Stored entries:
*** Begin section ***

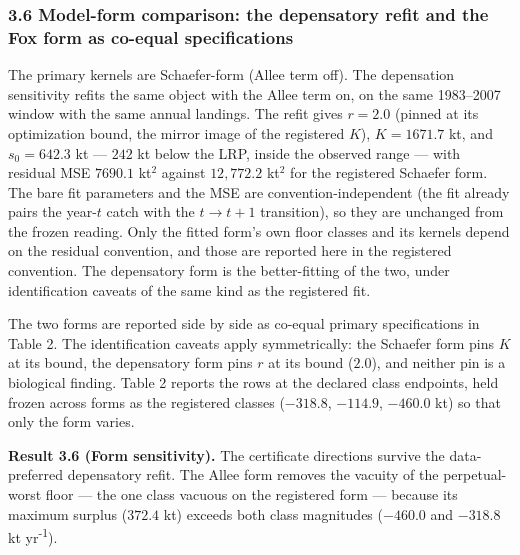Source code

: \documentclass[11pt]{article}
\begin{document}
\subsubsection{3.6 Model-form comparison: the depensatory refit and the
Fox form as co-equal
specifications}\label{model-form-comparison-the-depensatory-refit-and-the-fox-form-as-co-equal-specifications}

The primary kernels are Schaefer-form (Allee term off). The depensation
sensitivity refits the same object with the Allee term on, on the same
1983--2007 window with the same annual landings. The refit gives
\(r = 2.0\) (pinned at its optimization bound, the mirror image of the
registered \(K\)), \(K = 1671.7\) kt, and \(s_0 = 642.3\) kt --- \(242\)
kt below the LRP, inside the observed range --- with residual MSE
\(7690.1\) kt\(^2\) against \(12{,}772.2\) kt\(^2\) for the registered
Schaefer form. The bare fit parameters and the MSE are
convention-independent (the fit already pairs the year-\(t\) catch with
the \(t \to t+1\) transition), so they are unchanged from the frozen
reading. Only the fitted form's own floor classes and its kernels depend
on the residual convention, and those are reported here in the
registered convention. The depensatory form is the better-fitting of
the two, under identification caveats of the same kind as the registered
fit.

The two forms are reported side by side as co-equal primary
specifications in Table 2. The identification caveats apply
symmetrically: the Schaefer form pins \(K\) at its bound, the
depensatory form pins \(r\) at its bound (\(2.0\)), and neither pin is a
biological finding. Table 2 reports the rows at the declared class
endpoints, held frozen across forms as the registered classes
(\(-318.8\), \(-114.9\), \(-460.0\) kt) so that only the form varies.

\textbf{Result 3.6 (Form sensitivity).} The certificate directions
survive the data-preferred depensatory refit. The Allee form removes the
vacuity of the perpetual-worst floor --- the one class vacuous on the
registered form --- because its maximum surplus (\(372.4\) kt) exceeds
both class magnitudes (\(-460.0\) and \(-318.8\) kt yr\textsuperscript{-1}).
\end{document}
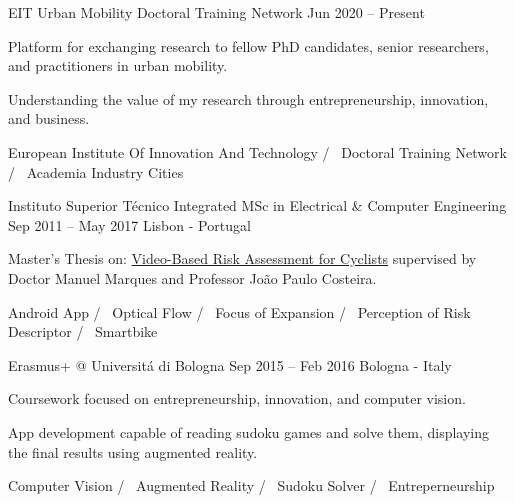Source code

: \begin{cventries}
  \cventryinner
    {EIT Urban Mobility Doctoral Training Network} %
    {Jun 2020 – Present} %
    {} %
    {
      \begin{cvitems} %
        \item {Platform for exchanging research to fellow PhD candidates, senior researchers, and practitioners in urban mobility.}
        \item {Understanding the value of my research through entrepreneurship, innovation, and business.}
      \end{cvitems}
    }
    {
      European Institute Of Innovation And Technology /~
      Doctoral Training Network /~
      Academia Industry Cities ~
    }


  \cventry
    {Instituto Superior Técnico} %
    {Integrated MSc in Electrical \& Computer Engineering} %
    {Sep 2011 – May 2017} %
    {Lisbon - Portugal} %
    {
      \begin{cvitems} %
        \item {Master’s Thesis on: \underline{Video-Based Risk Assessment for Cyclists} supervised by Doctor Manuel Marques and Professor João Paulo Costeira.}
      \end{cvitems}
    }
    {
      Android App /~
      Optical Flow /~
      Focus of Expansion /~
      Perception of Risk Descriptor /~
      Smartbike ~
    }

  \cventryinner
    {Erasmus+ @ Universitá di Bologna} %
    {Sep 2015 – Feb 2016} %
    {Bologna - Italy} %
    {
    	\begin{cvitems} %
    		\item {Coursework focused on entrepreneurship, innovation, and computer vision.}
    		\item {App development capable of reading sudoku games and solve them, displaying the final results using augmented reality.}
    	\end{cvitems}
    }
    {
    	Computer Vision /~
    	Augmented Reality /~
    	Sudoku Solver /~
    	Entreperneurship ~   	
    }
 
\end{cventries}
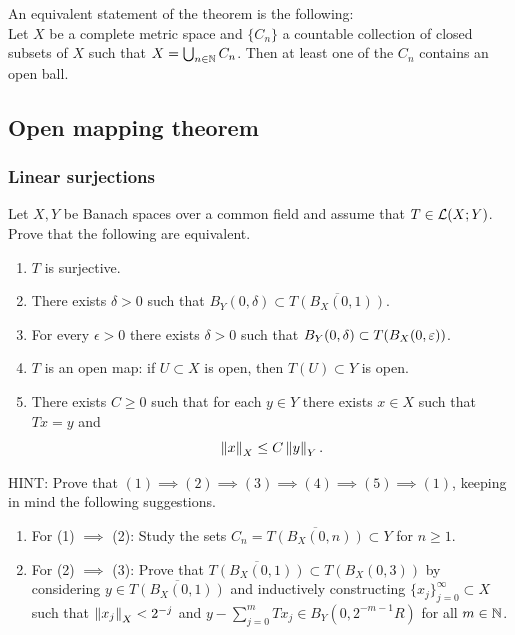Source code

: \documentclass[a4paper]{article}
\begin{document}
\begin{remark}
    An equivalent statement of the theorem is the following: \\
    Let $X$ be a complete metric space and $\{C_n\}$ a countable
    collection of closed subsets of $X$ such that $X =
    \bigcup_{n \in \mathbb{N}} C_n $. Then at least one of the $C_n$
    contains an open ball.
\end{remark}

\subsection{Open mapping theorem}

\subsubsection*{Linear surjections}

\begin{thm}
Let $X,Y$ be Banach spaces over a common field and assume that
$T \in \mathcal{L}(X;Y)$.  Prove that the following are equivalent.
\begin{enumerate}
 \item $T$ is surjective.

 \item There exists $\delta >0$ such that $B_Y(0,\delta) \subset
 \overline{T(B_X(0,1))}$.

 \item For every $\epsilon >0$ there exists $\delta >0$
 such that $B_Y(0,\delta) \subset T(B_X(0,\varepsilon))$.

 \item $T$ is an open map: if $U\subset X$ is open, then
 $T(U) \subset Y$ is open.

  \item There exists $C \ge 0$ such that for each $y \in Y$
  there exists $x \in X$ such that $Tx=y$ and
\begin{equation*}
 \left\lVert x\right\rVert_X \leq C \left\lVert y\right\rVert_Y.
\end{equation*}
\end{enumerate}
HINT: Prove that  $(1) \implies (2) \implies (3)
\implies (4) \implies (5)  \implies (1)$, keeping
in mind the following suggestions.
\begin{enumerate}
 \item For (1) $\implies$ (2): Study the sets $C_n =
 \overline{T(B_X(0,n))} \subset Y$ for $n \ge 1$.
 \item For (2) $\implies$ (3):  Prove that
 $\overline{T(B_X(0,1)  )} \subset T(B_X(0,3))$
 by considering $y \in\overline{T(B_X(0,1)  )}$ and
 inductively constructing $\{x_j\}_{j=0}^\infty \subset X$
such that $\left\lVert x_j\right\rVert_X < 2^{-j}$ and
$y - \sum_{j=0}^m T x_j \in B_Y(0,2^{-m-1} R)$
for all $m \in \mathbb{N}$.
\end{enumerate}
\end{thm}
\end{document}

*** End section ***

*What to work on*.
Where a line above contains the word "residual", show that line.

*Exercise answer*.
kt below the LRP, inside the observed range --- with residual MSE
on the residual convention, and those are reported here in the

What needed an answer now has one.